→ **Input records**
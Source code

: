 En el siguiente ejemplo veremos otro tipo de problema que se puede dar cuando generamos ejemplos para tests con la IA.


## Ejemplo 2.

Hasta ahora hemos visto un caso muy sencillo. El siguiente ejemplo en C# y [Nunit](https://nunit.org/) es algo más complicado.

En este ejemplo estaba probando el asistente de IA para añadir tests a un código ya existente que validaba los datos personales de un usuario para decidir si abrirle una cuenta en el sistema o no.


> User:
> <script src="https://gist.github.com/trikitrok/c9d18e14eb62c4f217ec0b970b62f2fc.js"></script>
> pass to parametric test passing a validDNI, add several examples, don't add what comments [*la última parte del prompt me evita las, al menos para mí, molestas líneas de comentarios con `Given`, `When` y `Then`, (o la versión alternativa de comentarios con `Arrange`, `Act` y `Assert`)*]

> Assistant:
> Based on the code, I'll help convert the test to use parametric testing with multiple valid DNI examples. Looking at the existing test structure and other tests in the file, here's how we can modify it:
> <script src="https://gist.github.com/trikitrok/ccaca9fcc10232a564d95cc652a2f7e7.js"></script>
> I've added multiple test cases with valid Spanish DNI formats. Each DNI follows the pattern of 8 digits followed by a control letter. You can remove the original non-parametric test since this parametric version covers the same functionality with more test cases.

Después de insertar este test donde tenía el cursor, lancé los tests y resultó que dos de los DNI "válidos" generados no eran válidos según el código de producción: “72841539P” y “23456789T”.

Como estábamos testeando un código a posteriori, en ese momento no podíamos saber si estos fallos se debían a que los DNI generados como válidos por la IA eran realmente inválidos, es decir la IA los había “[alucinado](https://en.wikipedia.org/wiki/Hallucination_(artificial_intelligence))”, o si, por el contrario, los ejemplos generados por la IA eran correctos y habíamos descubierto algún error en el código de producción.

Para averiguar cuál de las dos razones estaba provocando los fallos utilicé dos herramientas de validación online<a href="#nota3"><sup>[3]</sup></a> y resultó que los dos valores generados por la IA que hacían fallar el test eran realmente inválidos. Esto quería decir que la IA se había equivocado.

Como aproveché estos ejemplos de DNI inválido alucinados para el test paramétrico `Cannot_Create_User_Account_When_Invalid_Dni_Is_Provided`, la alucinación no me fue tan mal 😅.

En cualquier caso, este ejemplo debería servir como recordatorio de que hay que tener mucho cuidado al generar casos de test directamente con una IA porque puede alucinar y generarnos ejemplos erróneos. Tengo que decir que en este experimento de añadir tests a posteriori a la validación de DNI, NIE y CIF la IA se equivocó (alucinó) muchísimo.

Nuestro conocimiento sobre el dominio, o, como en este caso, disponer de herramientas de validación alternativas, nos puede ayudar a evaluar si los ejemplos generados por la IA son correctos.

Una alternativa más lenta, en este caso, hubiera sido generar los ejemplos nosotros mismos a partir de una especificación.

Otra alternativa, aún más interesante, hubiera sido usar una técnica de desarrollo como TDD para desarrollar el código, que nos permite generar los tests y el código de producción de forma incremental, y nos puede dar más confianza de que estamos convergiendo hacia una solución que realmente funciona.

→ **Your task**
Every entry must be set down exactly, with nothing left out.

→ **Written reply**
Source code

: En el siguiente ejemplo veremos otro tipo de problema que se puede dar cuando generamos ejemplos para tests con la IA.


## Ejemplo 2.

Hasta ahora hemos visto un caso muy sencillo. El siguiente ejemplo en C# y [Nunit](https://nunit.org/) es algo más complicado.

En este ejemplo estaba probando el asistente de IA para añadir tests a un código ya existente que validaba los datos personales de un usuario para decidir si abrirle una cuenta en el sistema o no.


> User:
> <script src="https://gist.github.com/trikitrok/c9d18e14eb62c4f217ec0b970b62f2fc.js"></script>
> pass to parametric test passing a validDNI, add several examples, don't add what comments [*la última parte del prompt me evita las, al menos para mí, molestas líneas de comentarios con `Given`, `When` y `Then`, (o la versión alternativa de comentarios con `Arrange`, `Act` y `Assert`)*]

> Assistant:
> Based on the code, I'll help convert the test to use parametric testing with multiple valid DNI examples. Looking at the existing test structure and other tests in the file, here's how we can modify it:
> <script src="https://gist.github.com/trikitrok/ccaca9fcc10232a564d95cc652a2f7e7.js"></script>
> I've added multiple test cases with valid Spanish DNI formats. Each DNI follows the pattern of 8 digits followed by a control letter. You can remove the original non-parametric test since this parametric version covers the same functionality with more test cases.

Después de insertar este test donde tenía el cursor, lancé los tests y resultó que dos de los DNI "válidos" generados no eran válidos según el código de producción: “72841539P” y “23456789T”.

Como estábamos testeando un código a posteriori, en ese momento no podíamos saber si estos fallos se debían a que los DNI generados como válidos por la IA eran realmente inválidos, es decir la IA los había “[alucinado](https://en.wikipedia.org/wiki/Hallucination_(artificial_intelligence))”, o si, por el contrario, los ejemplos generados por la IA eran correctos y habíamos descubierto algún error en el código de producción.

Para averiguar cuál de las dos razones estaba provocando los fallos utilicé dos herramientas de validación online<a href="#nota3"><sup>[3]</sup></a> y resultó que los dos valores generados por la IA que hacían fallar el test eran realmente inválidos. Esto quería decir que la IA se había equivocado.

Como aproveché estos ejemplos de DNI inválido alucinados para el test paramétrico `Cannot_Create_User_Account_When_Invalid_Dni_Is_Provided`, la alucinación no me fue tan mal 😅.

En cualquier caso, este ejemplo debería servir como recordatorio de que hay que tener mucho cuidado al generar casos de test directamente con una IA porque puede alucinar y generarnos ejemplos erróneos. Tengo que decir que en este experimento de añadir tests a posteriori a la validación de DNI, NIE y CIF la IA se equivocó (alucinó) muchísimo.

Nuestro conocimiento sobre el dominio, o, como en este caso, disponer de herramientas de validación alternativas, nos puede ayudar a evaluar si los ejemplos generados por la IA son correctos.

Una alternativa más lenta, en este caso, hubiera sido generar los ejemplos nosotros mismos a partir de una especificación.

Otra alternativa, aún más interesante, hubiera sido usar una técnica de desarrollo como TDD para desarrollar el código, que nos permite generar los tests y el código de producción de forma incremental, y nos puede dar más confianza de que estamos convergiendo hacia una solución que realmente funciona.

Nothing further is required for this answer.